Help with connecting faces of wall

hey there,
can anyone help me with connecting my walls in my drawing?
i measure my walls with a leica 3d disto.
but sometimes i can’t measure the corner of the wall, so i measure 4points off the wall.
but how can i easy draw the corner of the 2 walls?
the problem is that most off the walle aren’t level. so it isn’t a flat wall.

i sent one example of 2 walls and the sealing.
so i need one vertical intersection (between the 2 walls) and 2 horizontal intersections (between wall and sealing)
can someone help me to do this easily?test_wall.skp (20.1 KB)

There are a couple of things going on here.

If you’re looking to also get SketchUp to draw in the ‘faces’ as it typically always does, then your going to need to ‘triangulate’ your walls. . . Which is to say it’s necessary to draw an additional line in between opposing corners… such that the line starts at top lefthand corner, and then ends at the lower right corner.

Once you do this SketchUp will be able to assign a surface to the triangular plane which you’ve made by drawing in the diagonal line. It’s really now two surfaces within SU, but if you hide the diagonal line you can fake the appearance of a single surface.

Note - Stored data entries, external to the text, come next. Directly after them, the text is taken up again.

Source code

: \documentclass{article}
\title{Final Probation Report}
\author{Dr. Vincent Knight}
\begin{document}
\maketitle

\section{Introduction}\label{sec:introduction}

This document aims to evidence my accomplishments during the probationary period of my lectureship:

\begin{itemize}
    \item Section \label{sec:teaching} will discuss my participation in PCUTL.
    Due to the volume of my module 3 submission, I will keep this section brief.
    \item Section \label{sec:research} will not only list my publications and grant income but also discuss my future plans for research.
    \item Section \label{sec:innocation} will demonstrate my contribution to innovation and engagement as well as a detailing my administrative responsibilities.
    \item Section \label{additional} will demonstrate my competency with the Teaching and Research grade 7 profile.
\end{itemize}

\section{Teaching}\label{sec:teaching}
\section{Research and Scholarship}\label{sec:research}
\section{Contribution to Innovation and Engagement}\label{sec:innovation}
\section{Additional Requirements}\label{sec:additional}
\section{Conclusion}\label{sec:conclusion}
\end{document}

As far as finding where the intersections happen…

I’d go about this by making a copy of each wall, and placing each ‘wall copy’ into it’s own ‘group’. Then use the Move tool so that you can slide the copied walls along the plane/path of the original one.

Try the Scale Tool for extending the Wall Heights, so that they meet with the ceiling.

Finally run the ‘intersect faces’ command on the copied walls and that should get SU to draw in where the intersections happen.

At some point Pray to the Gods of Interpretation and Compromise for forgiveness, because you’ll never find a common meeting point for all the existing corners to extend to… Things will have to move, and that’s going stand in harsh opposition to your idealism and general perfectionism in taking field measurements with the Leica Disto.

As fate would have it, I own a Leica Disto too—not the newer D series, but their original A series. It cost me a ton of money… and I’ve since learned that I don’t let it boss me around when it comes to placing too much faith in it’s accuracy.

The Distance accuracy with the disto is surprisingly good… but it’s ability to measure angles via the tilt sensor don’t match the same high standard.


Some hopefully helpful Notes after my little Disto Rant…

For making copies of your walls. copy the entire existing group… and then use the ‘paste in place’ function. That will will set the copies back to the exact position they were made in.

The intersect Faces command is found on the ‘Right Click’ context menu.

If you paint the copied wall a unique color it’s a lot easier to not get confused between the original and the copies.


test_wall (alt JD).skp (265.0 KB)

thank you for you explanation.

i understand now what you mean.
but when i start to do this.
draw a line between the two corners he doens’t make 2 faces (normaly i think he must colorize the faces?
it stays different lines…

The diagonal line should work… I tried it to make sure that it would. I think that you must be trying to draw it now from outside the wall group.

Double click on the walls so that you can get into the ‘edit mode’ for that set of geometry. It’s essential that you do this from inside the wall groups edit mode. You need the line to interact with the other edges or SU won’t include it into the group you’ve already made.

Critiquing my comments above:

You don’t even need to create copies of the walls… it is possible to just move them independently… but to do that you have to be well versed with how SU tracks along off angles—angles which aren’t part of the primary X.Y.Z directions.

I figured that the copy was the safest way to go since you’d always have the original wall in place as a reference. no matter what happened with a move tool.


However, in terms of building up good model technique: the copy idea probably holds you back from learning more natural and advanced SU skill.

You could also, for example use the Axis tool… and reset the Axis to track the direction which you want the wall to slide on. Doing that once for each wall would also get you to the same place… with arguably a lot more elegance than all of the copy stuff I originally mentioned.

… and alternative to the Axis move tool,… there’s also the simple guideline which could be drawn in… and used as a reference aid.

The KEY to the success of any of this is to have each wall setup within its own group status… otherwise you’ll end up finding that they stick to each other (once they start to touch), and won’t, thereafter, move in an independent fashion.

Anyhow, I apologize if this just serves to cloud up the situation… I don’t mean to add in additional confusion here by intermixing techniques. Let this serve instead as a couple of alternative approaches.

In a serious sort of way… it’s well worth learning how to fix this type of problem with a wide variety of methods. Working with non-planar geometry is a bit tricky, but the solutions build up a good bag of SketchUp tricks for future reference.